The Advancement of Learning (full title: Of the Proficience and Advancement of Learning, Divine and Human) is a 1605 book by Francis Bacon which introduces and popularizes the scientific method of observation, skepticism and testability. (Note: The word order is "Proficience and Advancement" in the Everyman Library edition of 1915, see pages 1 and 61. The order of these words is reversed on the title page of the 1640 edition shown on the right.)

==Origin==
Bacon, a Protestant, lived during a period of great social turmoil as well as the expansion of scientific and social knowledge. In 1605, he sent a draft to his friend Tobie Matthew who was in Florence where he was baptized as a Roman Catholic.
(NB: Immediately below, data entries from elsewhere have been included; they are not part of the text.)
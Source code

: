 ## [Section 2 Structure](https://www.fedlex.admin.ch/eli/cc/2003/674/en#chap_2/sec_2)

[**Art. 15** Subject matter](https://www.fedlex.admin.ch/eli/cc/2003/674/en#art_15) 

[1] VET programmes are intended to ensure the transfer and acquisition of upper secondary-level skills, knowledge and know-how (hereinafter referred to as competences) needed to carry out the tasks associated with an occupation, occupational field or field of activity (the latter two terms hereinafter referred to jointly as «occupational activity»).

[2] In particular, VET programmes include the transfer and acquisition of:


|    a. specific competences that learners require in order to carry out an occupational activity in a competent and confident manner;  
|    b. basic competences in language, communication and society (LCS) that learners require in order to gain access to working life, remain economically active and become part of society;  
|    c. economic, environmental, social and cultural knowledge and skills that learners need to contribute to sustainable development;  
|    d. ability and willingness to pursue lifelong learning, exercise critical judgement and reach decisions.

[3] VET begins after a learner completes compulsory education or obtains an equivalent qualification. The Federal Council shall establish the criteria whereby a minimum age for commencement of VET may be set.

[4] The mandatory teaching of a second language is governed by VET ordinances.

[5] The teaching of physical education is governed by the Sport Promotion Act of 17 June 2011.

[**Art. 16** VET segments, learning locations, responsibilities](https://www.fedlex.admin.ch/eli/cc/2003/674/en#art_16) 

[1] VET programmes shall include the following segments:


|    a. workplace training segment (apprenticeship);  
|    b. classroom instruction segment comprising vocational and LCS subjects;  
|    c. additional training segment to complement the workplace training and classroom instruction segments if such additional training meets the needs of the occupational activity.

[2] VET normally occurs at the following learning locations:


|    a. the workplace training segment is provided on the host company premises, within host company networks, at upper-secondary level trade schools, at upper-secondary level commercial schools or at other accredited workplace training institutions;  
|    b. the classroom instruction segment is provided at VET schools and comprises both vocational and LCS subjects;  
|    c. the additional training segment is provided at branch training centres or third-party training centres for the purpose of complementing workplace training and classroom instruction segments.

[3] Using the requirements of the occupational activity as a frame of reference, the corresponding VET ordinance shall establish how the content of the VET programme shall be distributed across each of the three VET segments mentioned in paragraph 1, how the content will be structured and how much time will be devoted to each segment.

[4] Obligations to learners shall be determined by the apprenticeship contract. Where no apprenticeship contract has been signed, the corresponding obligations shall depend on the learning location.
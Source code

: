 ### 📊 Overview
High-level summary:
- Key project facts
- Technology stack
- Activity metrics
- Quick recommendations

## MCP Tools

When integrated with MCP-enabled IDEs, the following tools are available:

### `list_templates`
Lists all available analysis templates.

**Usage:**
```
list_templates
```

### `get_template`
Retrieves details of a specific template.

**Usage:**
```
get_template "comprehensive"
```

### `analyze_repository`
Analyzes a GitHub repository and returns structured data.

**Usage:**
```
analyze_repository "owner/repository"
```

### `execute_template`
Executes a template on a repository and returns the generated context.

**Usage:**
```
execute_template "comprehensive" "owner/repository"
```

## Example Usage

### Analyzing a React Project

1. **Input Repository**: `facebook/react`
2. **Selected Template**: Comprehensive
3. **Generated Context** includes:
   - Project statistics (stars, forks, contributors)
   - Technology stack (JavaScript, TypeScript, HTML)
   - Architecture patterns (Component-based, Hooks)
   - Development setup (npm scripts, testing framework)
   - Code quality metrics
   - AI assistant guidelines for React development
Two years later, in 1607, Matthew returned to England, where he was imprisoned for his alleged "Papist views".

The book is addressed as a plea to King James I and is in two parts or books, each with separate chapters:

- Part I praises the king for his appreciation of knowledge and outlines Bacon's ideas as how strict bondage to the past (notably study of Greek and Roman language and form) was a hindrance to optimizing Christian values, which required not academic excellence but excellent practical education via the contemplation of nature conjoined with action for the benefit of society.

- Part II Bacon outlines Novum Organum which avers the benefit to scholars as less important than the benefit of their scholarship to society. He advocated a new discipline studying the effect of climate, geography and natural resources on the various human races, and suggested handbooks should be prepared for diplomacy, business and the new scientific disciplines. In theology he suggested exploring the limits of human reason in matters divine and setting limits thereto. He recommended improving medicine via vivisection of animals and the prior preparation of medicine.

===Pure knowledge versus proud knowledge===
Bacon refutes the claim of King Solomon that knowledge causes anxiety, discontent and rebellion by distinguishing
- pure knowledge arising from the study of nature that leads to growth and grace
- proud knowledge is that of worldly values that lead to atheism

==Consequences==
This work inspired the taxonomic structure of the highly influential Encyclopédie by Jean le Rond d'Alembert and Denis Diderot, and is credited by Bacon's biographer-essayist Catherine Drinker Bowen with being a pioneering essay in support of empirical philosophy.

The following passage from The Advancement of Learning was used as the foreword to a popular Cambridge textbook:

So that as Tennis is a game of no use in itself, but of great use in respect it maketh a quick eye, and a body ready to put itself in all positions, so, in the Mathematics the use which is collateral, an intervenient, is no less worthy, than that which is principle and intended.